#### DATA PROVIDED ####
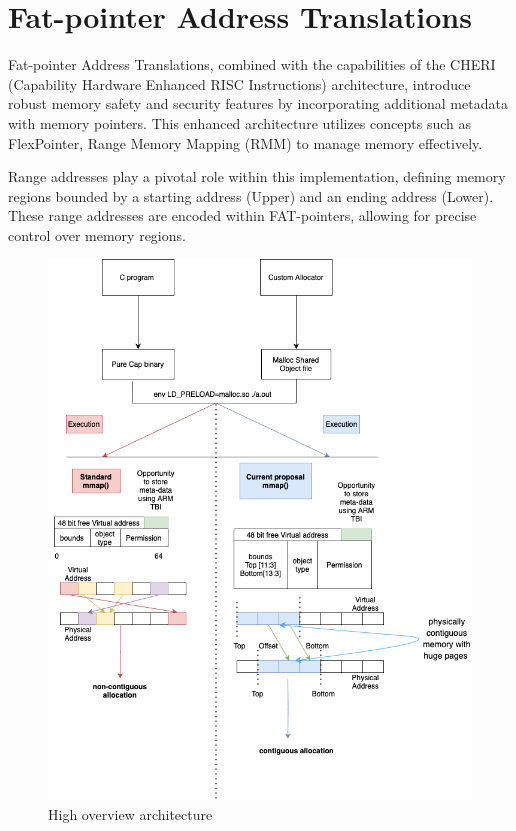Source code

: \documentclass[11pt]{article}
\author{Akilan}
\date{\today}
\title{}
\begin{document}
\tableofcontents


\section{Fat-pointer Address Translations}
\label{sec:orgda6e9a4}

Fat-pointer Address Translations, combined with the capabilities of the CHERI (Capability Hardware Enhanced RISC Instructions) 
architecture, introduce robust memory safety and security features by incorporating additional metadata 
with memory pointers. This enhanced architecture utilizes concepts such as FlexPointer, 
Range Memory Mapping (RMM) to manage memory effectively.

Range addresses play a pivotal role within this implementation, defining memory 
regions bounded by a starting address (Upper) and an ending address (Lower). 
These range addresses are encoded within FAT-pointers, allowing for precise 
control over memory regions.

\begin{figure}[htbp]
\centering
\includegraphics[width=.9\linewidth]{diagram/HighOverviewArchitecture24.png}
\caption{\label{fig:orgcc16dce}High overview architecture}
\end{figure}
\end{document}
####
#### DATA PROVIDED ####
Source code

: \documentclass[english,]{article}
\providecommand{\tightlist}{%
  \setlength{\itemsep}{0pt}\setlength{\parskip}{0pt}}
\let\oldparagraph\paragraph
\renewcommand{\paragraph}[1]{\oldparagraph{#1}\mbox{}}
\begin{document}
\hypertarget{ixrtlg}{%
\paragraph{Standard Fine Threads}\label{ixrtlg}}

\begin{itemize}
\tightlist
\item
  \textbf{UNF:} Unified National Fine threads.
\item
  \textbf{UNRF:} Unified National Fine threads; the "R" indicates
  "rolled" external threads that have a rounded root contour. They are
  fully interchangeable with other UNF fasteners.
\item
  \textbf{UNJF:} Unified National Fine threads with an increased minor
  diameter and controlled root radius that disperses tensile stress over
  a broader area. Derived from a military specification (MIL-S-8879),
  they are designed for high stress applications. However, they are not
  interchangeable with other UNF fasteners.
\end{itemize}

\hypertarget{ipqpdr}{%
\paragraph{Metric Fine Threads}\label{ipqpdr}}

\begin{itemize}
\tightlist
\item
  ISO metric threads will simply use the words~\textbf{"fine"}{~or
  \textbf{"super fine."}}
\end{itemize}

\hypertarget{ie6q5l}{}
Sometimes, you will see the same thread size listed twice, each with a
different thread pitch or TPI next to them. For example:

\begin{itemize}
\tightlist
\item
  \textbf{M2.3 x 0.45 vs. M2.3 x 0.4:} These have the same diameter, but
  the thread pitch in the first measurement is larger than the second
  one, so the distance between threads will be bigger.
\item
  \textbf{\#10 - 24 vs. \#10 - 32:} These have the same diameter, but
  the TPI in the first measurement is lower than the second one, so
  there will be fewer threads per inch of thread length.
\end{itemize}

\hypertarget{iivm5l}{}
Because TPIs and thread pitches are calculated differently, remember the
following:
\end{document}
####
DESCRIPTION OF THE TASK
Would you copy every line of the entries that includes the word "root"?

SOLVED EXERCISE
  "rolled" external threads that have a rounded root contour. They are
  diameter and controlled root radius that disperses tensile stress over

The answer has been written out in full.